Thursday, July 7, 2011

Cy Twombly

Every now and then I realize that I am totally in step with the Mainstream Art World.  Today that came about as I read the obituary for Cy Twombly.  What aligns me and the MAW is that we both thought at first that Twombly was a non-event, an overrated scribbler, but as the years passed came to see him far more positively.

My first exposure to Twombly came in Houston, when on furlough one afternoon from the International Quilt Festival we visited the Menil Museum and saw the separate pavilion dedicated to his work.  I didn't really understand it; although some of the works were sumptuous and beautiful, my general impression was of dirty, smudged white canvas, messy paint blobs and jittery little pencil marks way too small for their backgrounds.  But as I've seen more Twomblys in other museums as well as on revisits to the Menil, they've grown on me.

Twombly, in front of his painting Say Goodbye, Catullus, to the Shores of Asia Minor, at the Twombly Gallery in Houston. 

Twombly liked to use words as a way to quickly invoke a subject or presence without it overwhelming the composition -- as in this detail from School of Fontainebleau, 1960, at Hamburger Bahnhof Museum, Berlin.

Apollo and the Artist

The obituary explains that Twombly used to practice drawing in the dark "to try to lose techniques he had learned in art classes and to express himself more instinctively."

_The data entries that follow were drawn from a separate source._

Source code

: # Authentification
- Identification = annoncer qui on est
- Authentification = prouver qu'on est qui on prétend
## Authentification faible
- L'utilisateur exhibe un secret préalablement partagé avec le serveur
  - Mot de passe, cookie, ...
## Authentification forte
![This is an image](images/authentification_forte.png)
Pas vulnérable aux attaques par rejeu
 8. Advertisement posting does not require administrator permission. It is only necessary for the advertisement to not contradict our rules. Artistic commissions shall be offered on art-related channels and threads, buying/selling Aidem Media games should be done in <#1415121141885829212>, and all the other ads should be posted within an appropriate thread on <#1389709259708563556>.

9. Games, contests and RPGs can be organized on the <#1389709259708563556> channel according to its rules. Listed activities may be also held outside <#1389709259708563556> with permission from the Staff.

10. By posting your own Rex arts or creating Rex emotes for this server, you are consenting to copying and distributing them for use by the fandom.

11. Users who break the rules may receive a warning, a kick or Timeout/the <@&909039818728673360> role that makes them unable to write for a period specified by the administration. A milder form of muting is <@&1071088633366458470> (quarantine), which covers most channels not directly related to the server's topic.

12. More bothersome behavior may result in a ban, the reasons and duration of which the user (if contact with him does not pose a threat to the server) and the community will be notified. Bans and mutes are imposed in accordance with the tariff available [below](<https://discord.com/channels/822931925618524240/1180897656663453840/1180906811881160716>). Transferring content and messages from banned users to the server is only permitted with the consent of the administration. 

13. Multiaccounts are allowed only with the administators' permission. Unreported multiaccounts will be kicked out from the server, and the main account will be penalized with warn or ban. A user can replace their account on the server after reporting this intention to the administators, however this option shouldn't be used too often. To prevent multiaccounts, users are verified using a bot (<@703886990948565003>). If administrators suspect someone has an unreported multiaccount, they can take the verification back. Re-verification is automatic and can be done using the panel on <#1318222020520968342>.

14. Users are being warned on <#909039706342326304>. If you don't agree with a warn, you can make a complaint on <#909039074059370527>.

I like that concept.  It makes me feel less inadequate because I can't draw; just one less thing to unlearn in the dark.

1 comment:

  1. I love the concept of drawing in the dark and "trying to lose techniques etc. and learn to express himself more instinctively." I think we could all benefit from that concept regardless of the processes we use. Twombly added a fresh and unique voice to the mix.